Tesco and the Authority argue that approval of the Design Plan Application was a ministerial act, not a discretionary act, and was exempt from environmental review under CEQA. We agree and we reverse the judgment.

2. Factual and Procedural Background

a. The Master Reuse Plan and the Redevelopment Plan

In 1996, as part of the Master Reuse Plan, the United States Air Force prepared a Final Environmental Impact Statement (Final EIS) for disposal of portions of March Air Force Base.
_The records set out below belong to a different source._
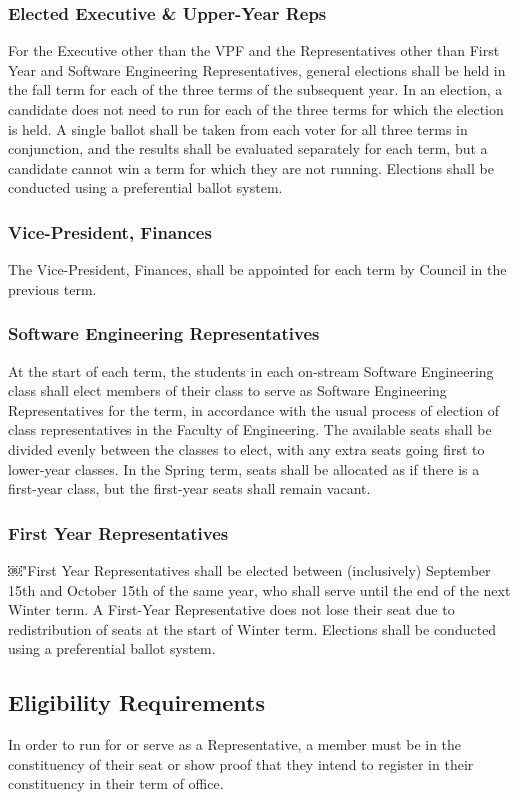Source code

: \subsubsection{Elected Executive \& Upper-Year Reps}
For the Executive other than the VPF and the Representatives other than First
Year and Software Engineering Representatives, general elections shall be held
in the fall term for each of the three terms of the subsequent year. In an
election, a candidate does not need to run for each of the three terms for which
the election is held. A single ballot shall be taken from each voter for all
three terms in conjunction, and the results shall be evaluated separately for
each term, but a candidate cannot win a term for which they are not running.
Elections shall be conducted using a preferential ballot system.

\subsubsection{Vice-President, Finances}
The Vice-President, Finances, shall be appointed for each term by Council in the
previous term.

\subsubsection{Software Engineering Representatives}
At the start of each term, the students in each on-stream Software Engineering
class shall elect members of their class to serve as Software Engineering
Representatives for the term, in accordance with the usual process of election
of class representatives in the Faculty of Engineering. The available seats
shall be divided evenly between the classes to elect, with any extra seats going
first to lower-year classes. In the Spring term, seats shall be allocated as if
there is a first-year class, but the first-year seats shall remain vacant.

\subsubsection{First Year Representatives}
￼"First Year Representatives shall be elected between (inclusively) September 15th and October 15th of the same year, who shall serve until the end of the next Winter term. A First-Year Representative does not lose
their seat due to redistribution of seats at the start of Winter term. Elections
shall be conducted using a preferential ballot system.

\subsection{Eligibility Requirements}
In order to run for or serve as a Representative, a member must be in the
constituency of their seat or show proof that they intend to register in their
constituency in their term of office.

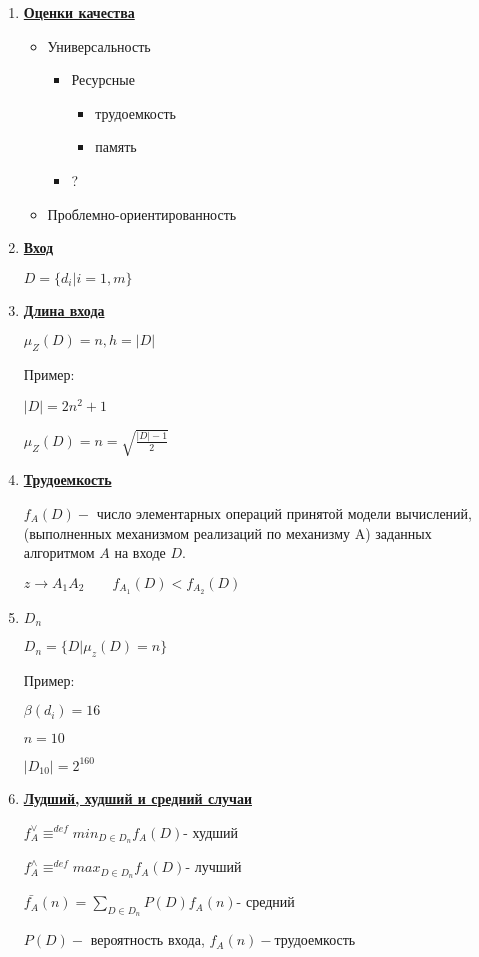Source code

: \documentclass[12pt]{report}
\begin{document}
	\begin{enumerate}
		\item\underline{\textbf{Оценки качества}}
		\begin{itemize}
			\item Универсальность
			\begin{itemize}
				\item Ресурсные
				\begin{itemize}
					\item трудоемкость
					\item память
				\end{itemize}
				\item ?
			\end{itemize}
			\item Проблемно-ориентированность
		\end{itemize}
	
		\item\underline{\textbf{Вход}}\par
		$D = \{d_{i} | i=1,m\}$
		
		\item\underline{\textbf{Длина входа}}\par
		$\mu_{Z}(D) = n, h = |D|$\par
		Пример:\par $|D| = 2n^{2} + 1$\par
		$\mu_{Z}(D) = n = \sqrt{\frac{|D| - 1}{2}}$
		
		\item\underline{\textbf{Трудоемкость}}\par
		$f_{A}(D) -$ число элементарных операций принятой модели вычислений, (выполненных механизмом реализаций по механизму A) заданных алгоритмом $A$ на входе $D$.\par
		$z\rightarrow A_{1}A_{2} \qquad f_{A_{1}}(D) < f_{A_{2}}(D)$\par 
		
		\item\underline{\textbf{$D_{n}$}}\par
		$D_{n} = \{D | \mu_{z}(D)=n\}$\par
		Пример:\par
		$\beta(d_{i})=16$\par
		$n=10$\par
		$|D_{10}|=2^{160}$
		
		\item\underline{\textbf{Лудший, худший и средний случаи}}\par
		$f_{A}^{\vee} \equiv^{def} min_{D \in D_{n}} f_{A}(D)$\qquad - худший\par
		$f_{A}^{\wedge} \equiv^{def} max_{D \in D_{n}} f_{A}(D)$\qquad - лучший\par
		$\bar{f_{A}}(n) = \sum_{D \in D_{n}}P(D)f_{A}(n) $\qquad - средний\par
		$P(D) -$ вероятность входа, $f_{A}(n) -$трудоемкость
		

\end{enumerate}
\end{document}
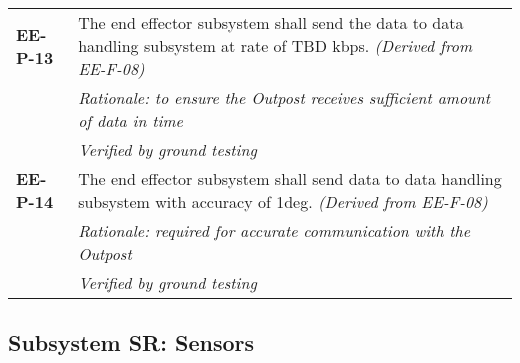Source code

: \begin{longtable}{P{2cm}P{13.25cm}}
\textbf{EE-P-13}	& The end effector subsystem shall send the data to data handling subsystem at rate of \gls{TBD} \gls{kbps}. 
\textit{(Derived from EE-F-08)} \\
 & \textit{Rationale: to ensure the Outpost receives sufficient amount of data in time} \\
  & \textit{Verified by ground testing}				\\

\textbf{EE-P-14}	& The end effector subsystem shall send data to data handling subsystem with accuracy of 1\gls{deg}. 
\textit{(Derived from EE-F-08)} \\
& \textit{Rationale: required for accurate communication with the Outpost} \\
& \textit{Verified by ground testing}	
\end{longtable}

\subsection{Subsystem SR: Sensors}
\label{sect:SR_req}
Also in 1996, the Authority prepared a separate Redevelopment Plan, including a Final Environmental Impact Report (Final EIR).   No public comment by private citizens was made to the Redevelopment EIR.

b. The General Plan

The first CEQA review of the proposed development for the March property was the General Plan completed in 1999.   The General Plan included a Master EIR, as is appropriate for a plan to reuse a federal military base. (§ 21157, subd. (a)(8).)   The General Plan addressed the reuse of 4,400 acres of the original 6,500-acre base.   It considered various land uses, including a business park and industrial uses.   The build-out for industrial use was estimated to be 433 acres and 1,980,455 square feet.   The General Plan anticipated using subsequent specific plans and a design review process for flexibility in development.   The General Plan and the Master EIR made detailed evaluations of transportation, noise, and air quality impacts.   No public comment or testimony was received regarding the draft Master EIR. The final Master EIR provided “future development and programs to implement the General Plan will be subject to discretionary approval by the March JPA [the Authority], including review for conformity with the General Plan, and incorporation of mitigation measures adopted in certifying the Final EIR with the General Plan.” In September 1999, pursuant to CEQA, the Authority adopted a resolution in which it certified the final Master EIR, adopted environmental findings, adopted a statement of overriding consideration, and adopted a mitigation and monitoring program.

c. The Specific Plan

Based on the General Plan, in 2003, the Authority adopted as a discretionary project, the Specific Plan for the March Business Center.   Again, there was CEQA review, this time using the Final Focused EIR and a Mitigation Monitoring and Reporting Plan. The Final Focused EIR incorporated public comment, both written and by testimony, with appropriate responses.3

The Specific Plan established “guidelines for a future development accommodating Business Park, Industrial, Office, Mixed Use, Commercial and Open Space land uses.   The objective of the Specific Plan is to guide and regulate the development of the March Business Center in accordance with the March JPA General Plan.”

The Focused EIR “prepared in accordance with the provisions of CEQA ․ evaluates the land use plan, circulation and infrastructure improvements associated with the March Business Center Specific Plan and the potential impacts that would result from their implementation.   The EIR is intended to serve as the project-wide environmental document for the March Business Center Specific Plan ․ [A]ny project which deviates or has impacts not considered in the Focused EIR shall require additional environmental documentation.   Together, the March Business Center Specific Plan, Tentative Map and EIR provide a path to properly develop the project site, taking into account policies, goals, objectives and environmental considerations of the March JPA General Plan. [Emphasis added.]”   The Final Focused EIR noted, the great majority of environmental impacts associated with the project were analyzed in the General Plan's MEIR.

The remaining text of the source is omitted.